Title: Progress on Drinking Water and Sanitation: Special Focus on Sanitation
Organization:UNICEF/WHO
Year:2008

This report details global progress towards the Millennium Development Goal (MDG) target for drinking water and sanitation, and what these trends suggest for the remainder of the Water for Life Decade 2005-2015. In recognition of the large sanitation deficit, and the declaration of 2008 as the International Year of Sanitation, the report has a special focus on sanitation. It opens with a review of the current status of sanitation and an assessment of progress towards the sanitation target included in the MDGs. The report also introduces a separate assessment of global, regional and country progress using the ‘sanitation ladder’ – a new way of analyzing sanitation practices that highlights trends in using improved, shared and unimproved sanitation facilities and the trend in open defecation.
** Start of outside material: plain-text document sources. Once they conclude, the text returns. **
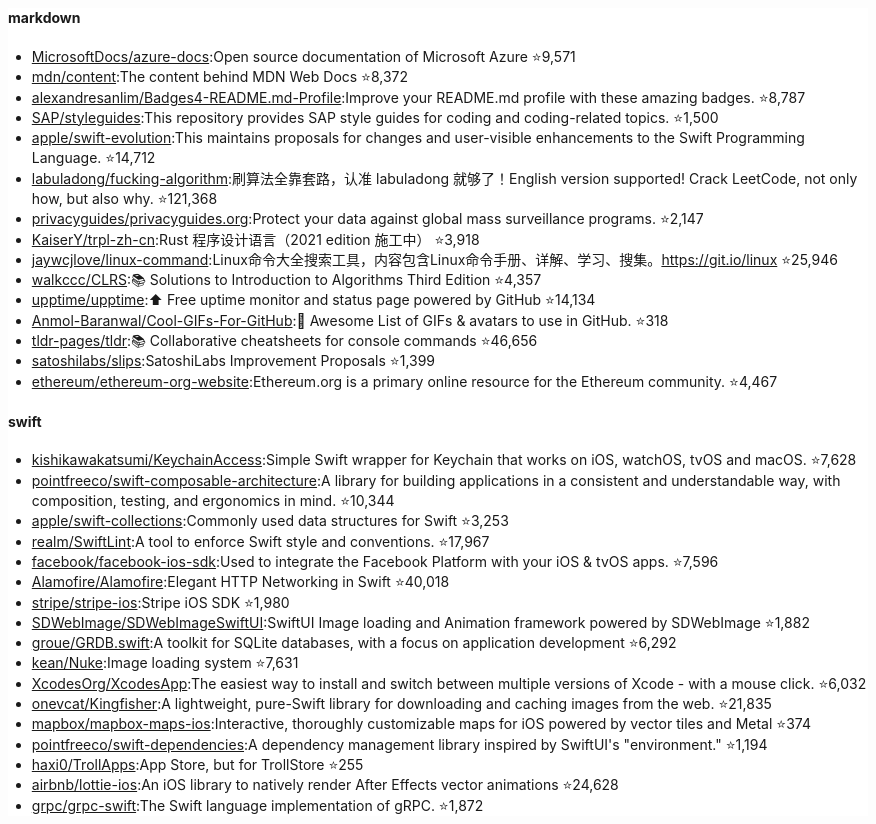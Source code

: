 #### markdown
* [MicrosoftDocs/azure-docs](https://github.com/MicrosoftDocs/azure-docs):Open source documentation of Microsoft Azure ⭐9,571
* [mdn/content](https://github.com/mdn/content):The content behind MDN Web Docs ⭐8,372
* [alexandresanlim/Badges4-README.md-Profile](https://github.com/alexandresanlim/Badges4-README.md-Profile):Improve your README.md profile with these amazing badges. ⭐8,787
* [SAP/styleguides](https://github.com/SAP/styleguides):This repository provides SAP style guides for coding and coding-related topics. ⭐1,500
* [apple/swift-evolution](https://github.com/apple/swift-evolution):This maintains proposals for changes and user-visible enhancements to the Swift Programming Language. ⭐14,712
* [labuladong/fucking-algorithm](https://github.com/labuladong/fucking-algorithm):刷算法全靠套路，认准 labuladong 就够了！English version supported! Crack LeetCode, not only how, but also why. ⭐121,368
* [privacyguides/privacyguides.org](https://github.com/privacyguides/privacyguides.org):Protect your data against global mass surveillance programs. ⭐2,147
* [KaiserY/trpl-zh-cn](https://github.com/KaiserY/trpl-zh-cn):Rust 程序设计语言（2021 edition 施工中） ⭐3,918
* [jaywcjlove/linux-command](https://github.com/jaywcjlove/linux-command):Linux命令大全搜索工具，内容包含Linux命令手册、详解、学习、搜集。https://git.io/linux ⭐25,946
* [walkccc/CLRS](https://github.com/walkccc/CLRS):📚 Solutions to Introduction to Algorithms Third Edition ⭐4,357
* [upptime/upptime](https://github.com/upptime/upptime):⬆️ Free uptime monitor and status page powered by GitHub ⭐14,134
* [Anmol-Baranwal/Cool-GIFs-For-GitHub](https://github.com/Anmol-Baranwal/Cool-GIFs-For-GitHub):🤝 Awesome List of GIFs & avatars to use in GitHub. ⭐318
* [tldr-pages/tldr](https://github.com/tldr-pages/tldr):📚 Collaborative cheatsheets for console commands ⭐46,656
* [satoshilabs/slips](https://github.com/satoshilabs/slips):SatoshiLabs Improvement Proposals ⭐1,399
* [ethereum/ethereum-org-website](https://github.com/ethereum/ethereum-org-website):Ethereum.org is a primary online resource for the Ethereum community. ⭐4,467

#### swift
* [kishikawakatsumi/KeychainAccess](https://github.com/kishikawakatsumi/KeychainAccess):Simple Swift wrapper for Keychain that works on iOS, watchOS, tvOS and macOS. ⭐7,628
* [pointfreeco/swift-composable-architecture](https://github.com/pointfreeco/swift-composable-architecture):A library for building applications in a consistent and understandable way, with composition, testing, and ergonomics in mind. ⭐10,344
* [apple/swift-collections](https://github.com/apple/swift-collections):Commonly used data structures for Swift ⭐3,253
* [realm/SwiftLint](https://github.com/realm/SwiftLint):A tool to enforce Swift style and conventions. ⭐17,967
* [facebook/facebook-ios-sdk](https://github.com/facebook/facebook-ios-sdk):Used to integrate the Facebook Platform with your iOS & tvOS apps. ⭐7,596
* [Alamofire/Alamofire](https://github.com/Alamofire/Alamofire):Elegant HTTP Networking in Swift ⭐40,018
* [stripe/stripe-ios](https://github.com/stripe/stripe-ios):Stripe iOS SDK ⭐1,980
* [SDWebImage/SDWebImageSwiftUI](https://github.com/SDWebImage/SDWebImageSwiftUI):SwiftUI Image loading and Animation framework powered by SDWebImage ⭐1,882
* [groue/GRDB.swift](https://github.com/groue/GRDB.swift):A toolkit for SQLite databases, with a focus on application development ⭐6,292
* [kean/Nuke](https://github.com/kean/Nuke):Image loading system ⭐7,631
* [XcodesOrg/XcodesApp](https://github.com/XcodesOrg/XcodesApp):The easiest way to install and switch between multiple versions of Xcode - with a mouse click. ⭐6,032
* [onevcat/Kingfisher](https://github.com/onevcat/Kingfisher):A lightweight, pure-Swift library for downloading and caching images from the web. ⭐21,835
* [mapbox/mapbox-maps-ios](https://github.com/mapbox/mapbox-maps-ios):Interactive, thoroughly customizable maps for iOS powered by vector tiles and Metal ⭐374
* [pointfreeco/swift-dependencies](https://github.com/pointfreeco/swift-dependencies):A dependency management library inspired by SwiftUI's "environment." ⭐1,194
* [haxi0/TrollApps](https://github.com/haxi0/TrollApps):App Store, but for TrollStore ⭐255
* [airbnb/lottie-ios](https://github.com/airbnb/lottie-ios):An iOS library to natively render After Effects vector animations ⭐24,628
* [grpc/grpc-swift](https://github.com/grpc/grpc-swift):The Swift language implementation of gRPC. ⭐1,872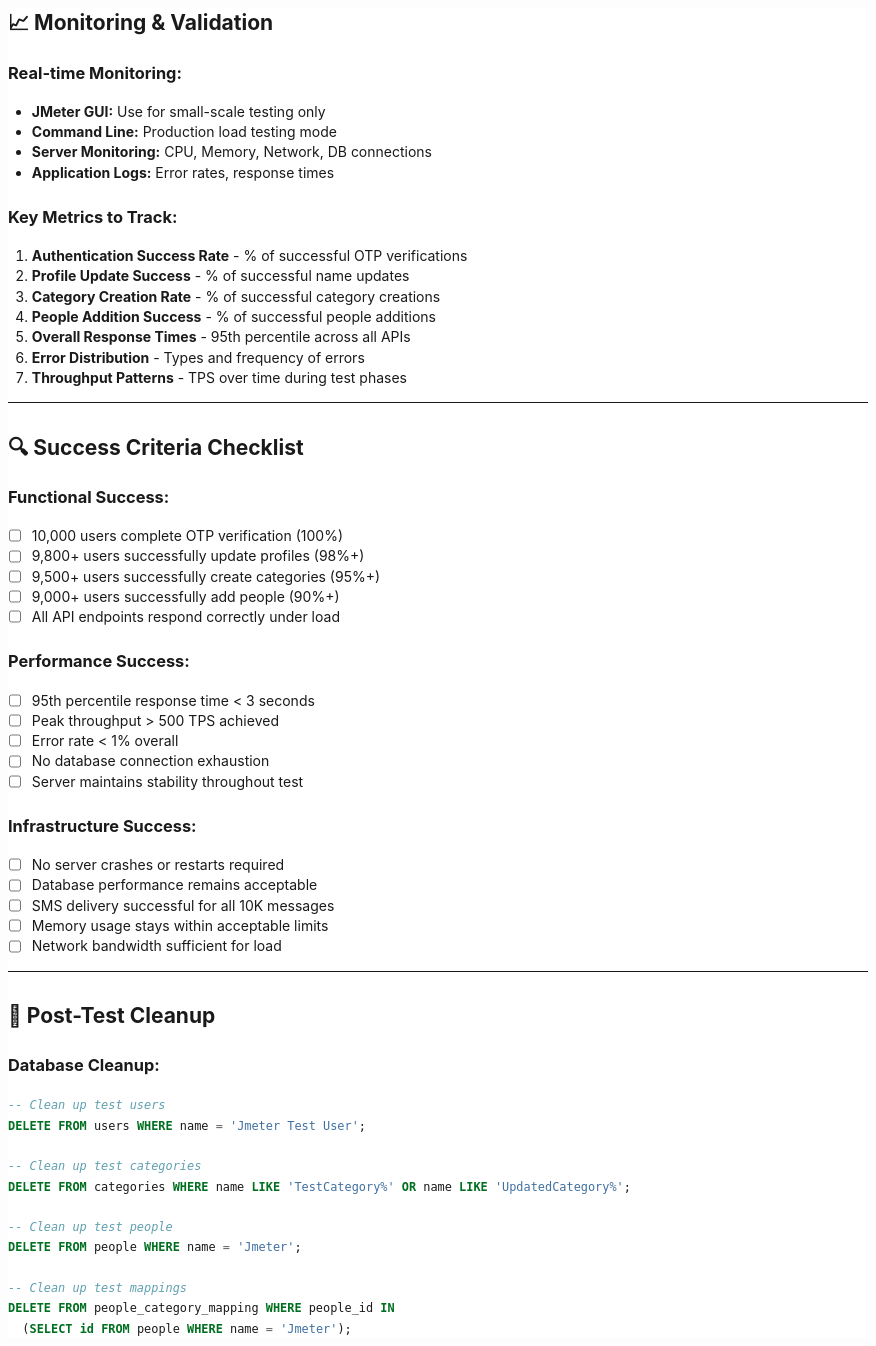 ## 📈 **Monitoring & Validation**

### **Real-time Monitoring:**
- **JMeter GUI:** Use for small-scale testing only
- **Command Line:** Production load testing mode
- **Server Monitoring:** CPU, Memory, Network, DB connections
- **Application Logs:** Error rates, response times

### **Key Metrics to Track:**
1. **Authentication Success Rate** - % of successful OTP verifications
2. **Profile Update Success** - % of successful name updates  
3. **Category Creation Rate** - % of successful category creations
4. **People Addition Success** - % of successful people additions
5. **Overall Response Times** - 95th percentile across all APIs
6. **Error Distribution** - Types and frequency of errors
7. **Throughput Patterns** - TPS over time during test phases

---

## 🔍 **Success Criteria Checklist**

### **Functional Success:**
- [ ] 10,000 users complete OTP verification (100%)
- [ ] 9,800+ users successfully update profiles (98%+)
- [ ] 9,500+ users successfully create categories (95%+)  
- [ ] 9,000+ users successfully add people (90%+)
- [ ] All API endpoints respond correctly under load

### **Performance Success:**
- [ ] 95th percentile response time < 3 seconds
- [ ] Peak throughput > 500 TPS achieved
- [ ] Error rate < 1% overall
- [ ] No database connection exhaustion
- [ ] Server maintains stability throughout test

### **Infrastructure Success:**
- [ ] No server crashes or restarts required
- [ ] Database performance remains acceptable
- [ ] SMS delivery successful for all 10K messages
- [ ] Memory usage stays within acceptable limits
- [ ] Network bandwidth sufficient for load

---

## 🧹 **Post-Test Cleanup**

### **Database Cleanup:**
```sql
-- Clean up test users
DELETE FROM users WHERE name = 'Jmeter Test User';

-- Clean up test categories  
DELETE FROM categories WHERE name LIKE 'TestCategory%' OR name LIKE 'UpdatedCategory%';

-- Clean up test people
DELETE FROM people WHERE name = 'Jmeter';

-- Clean up test mappings
DELETE FROM people_category_mapping WHERE people_id IN 
  (SELECT id FROM people WHERE name = 'Jmeter');
```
Trends in drinking water coverage are presented in a similar format. They are disaggregated in a ‘drinking water ladder’, which shows the percentage of the world population that uses piped connections into a dwelling, plot or yard; other improved water sources; and unimproved sources. New data are also presented on the time taken to collect drinking water. The data show the proportion of people that spend more than 30 minutes on a single water-hauling trip and are thus likely to compromise their daily water consumption. In addition, survey data on who usually fetches water are presented to show how this burden is distributed among women, men, girls and boys. Finally, the report provides a new perspective on progress.